Certains ne sont plus trop actifs en ce moment, comme AussieLilie de My Little e-Corkboard et surtout Feyrtys (que l'on retrouve parfois sur pErDUSA). Être bloggeur, c'est aussi avoir ses habitudes de posteur et de lecteur. J'avais celle de les lire et... oui, ça me manque. Peut-être les retrouverons-nous bientôt (**), comme Cafeinette qui a repris du service. Tous mes voeux vous accompagnent en tout cas pour 2010, les filles. A bientôt donc.

Comment dire (commentaires
et pas comment taire)

Et puis il y a tous les Autres. Vachement plus sympa que ceux de Lost, ces Autres. Tous ceux qui m'ont fait le plaisir de commenter l'an passé ou avant.
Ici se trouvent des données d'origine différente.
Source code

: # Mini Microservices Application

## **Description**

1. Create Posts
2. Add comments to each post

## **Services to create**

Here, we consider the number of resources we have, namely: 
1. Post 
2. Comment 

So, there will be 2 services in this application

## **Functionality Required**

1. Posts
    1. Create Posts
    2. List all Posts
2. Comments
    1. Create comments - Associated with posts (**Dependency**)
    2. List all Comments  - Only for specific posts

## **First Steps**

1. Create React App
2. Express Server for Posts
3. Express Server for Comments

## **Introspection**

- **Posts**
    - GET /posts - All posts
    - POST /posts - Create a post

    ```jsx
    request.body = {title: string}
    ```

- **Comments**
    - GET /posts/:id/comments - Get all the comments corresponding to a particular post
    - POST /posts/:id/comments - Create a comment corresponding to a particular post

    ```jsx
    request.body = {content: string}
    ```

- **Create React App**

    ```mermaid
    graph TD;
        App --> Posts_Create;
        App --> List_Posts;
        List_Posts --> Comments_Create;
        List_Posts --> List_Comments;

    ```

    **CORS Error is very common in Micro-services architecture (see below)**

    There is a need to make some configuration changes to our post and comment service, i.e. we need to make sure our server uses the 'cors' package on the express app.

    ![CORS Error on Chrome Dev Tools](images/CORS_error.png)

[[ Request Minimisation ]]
Tous mes voeux donc à Ray, Baba, Sidonie (via le profil Facebook), Jess, R LeFourbe (qui a laissé sa prose ici : ça, c'est la classe quand même), Miam, Yo, Anonyme (et toute sa famille), Florence/Lois (Mon Dieu : maintenant que j'en ai fini avec The West Wing, quelle série dois-je chroniquer pour te relire ? Dis-le, dis-le, dis-le... :p ). Vos commentaires, c'est mon carburant pour que ce blog continue à rouler. Merci et à très vite.

A part ça, plus prosaïquement, cette saison va rester branchée culture, peut-être en anglant davantage les choses. Peut-être en tentant de nouvelles choses aussi. Dès la semaine prochaine, une nouvelle rubrique fera son apparition. Je reste aussi ouvert aux suggestions : je sais être à l'écoute et même relever des défis.
Le numéro de la saison a changé, pas la philosophie. Ici, on va continuer de parler culture et trucs de trentenaire, avec sincérité et simplicité.
A tous, une très bonne année 2011 : gardez la pêche et agrippez-vous à vos rêves.

Bien à vous,
Benny

(*) : Dans ses textes je veux dire. Le reste, je veux pas savoir même si je sais qu'il adore Big Love. Respect de la vie de chacun, tout ça...
(**) : Depuis, AussieLilie a de nouveau frappé. C'est beau le Nouvel an.